| PROVIDED RECORDS |
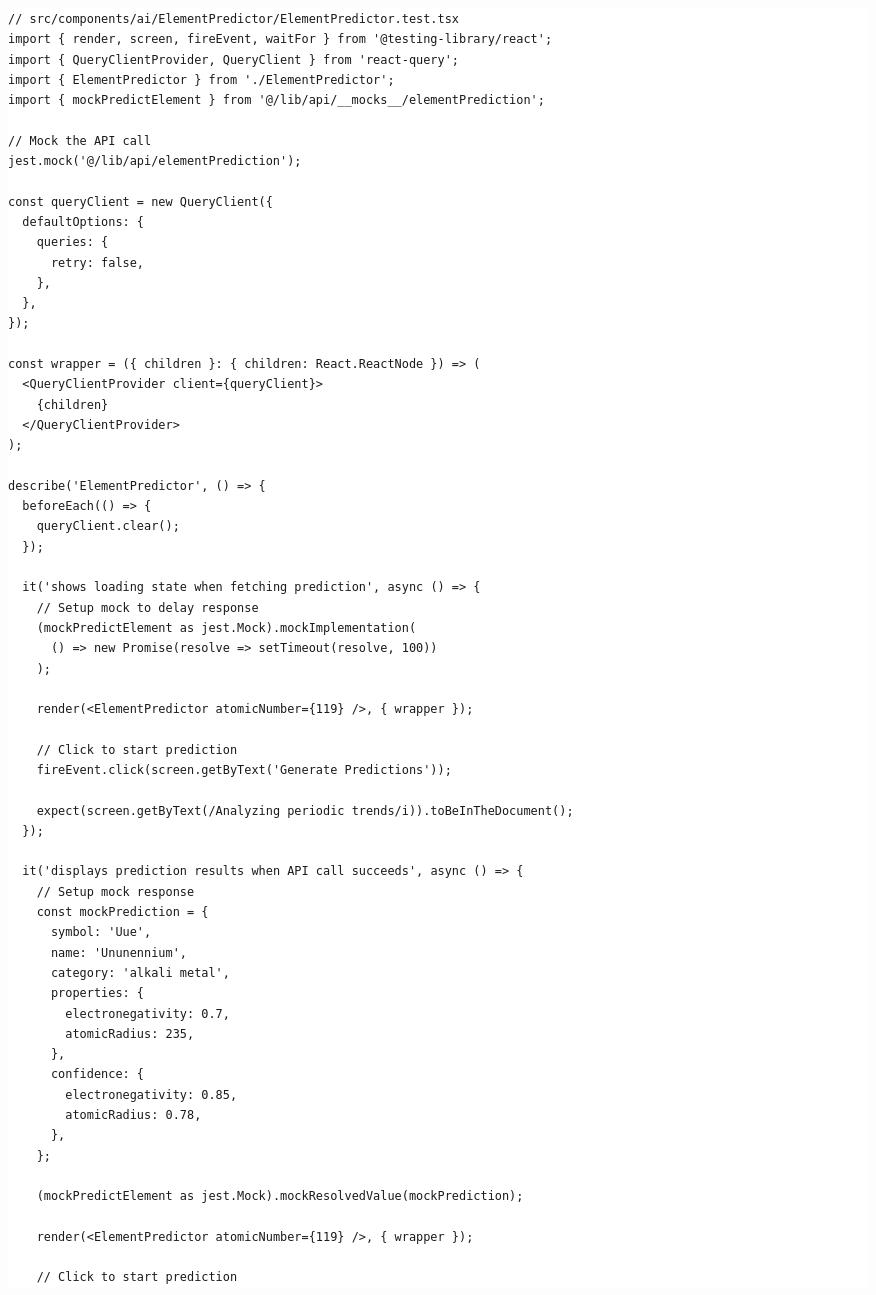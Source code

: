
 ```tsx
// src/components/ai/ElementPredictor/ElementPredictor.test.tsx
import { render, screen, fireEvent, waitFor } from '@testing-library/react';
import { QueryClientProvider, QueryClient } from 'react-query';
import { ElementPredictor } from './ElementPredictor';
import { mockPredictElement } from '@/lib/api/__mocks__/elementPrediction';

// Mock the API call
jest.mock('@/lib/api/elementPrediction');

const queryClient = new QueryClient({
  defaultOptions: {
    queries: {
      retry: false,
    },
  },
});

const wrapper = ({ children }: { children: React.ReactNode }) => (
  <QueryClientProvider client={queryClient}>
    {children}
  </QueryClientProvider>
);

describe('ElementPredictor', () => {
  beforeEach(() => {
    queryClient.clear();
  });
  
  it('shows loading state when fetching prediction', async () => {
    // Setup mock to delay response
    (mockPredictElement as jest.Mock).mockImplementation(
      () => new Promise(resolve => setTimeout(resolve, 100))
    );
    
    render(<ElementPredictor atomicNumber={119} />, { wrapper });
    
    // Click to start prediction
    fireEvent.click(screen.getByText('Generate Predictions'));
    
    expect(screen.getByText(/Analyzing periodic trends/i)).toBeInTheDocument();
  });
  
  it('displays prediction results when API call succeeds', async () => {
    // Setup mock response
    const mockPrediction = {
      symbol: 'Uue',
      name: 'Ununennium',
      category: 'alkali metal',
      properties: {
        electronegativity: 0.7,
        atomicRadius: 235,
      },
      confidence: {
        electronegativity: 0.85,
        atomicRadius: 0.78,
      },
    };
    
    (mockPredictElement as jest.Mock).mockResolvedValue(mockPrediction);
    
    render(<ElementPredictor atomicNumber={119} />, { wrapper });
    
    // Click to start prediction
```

| DESCRIPTION OF THE TASK |
Please go through the data above and copy each line that has the word "Setup".

| RESPONSE AREA |
    // Setup mock to delay response
    // Setup mock response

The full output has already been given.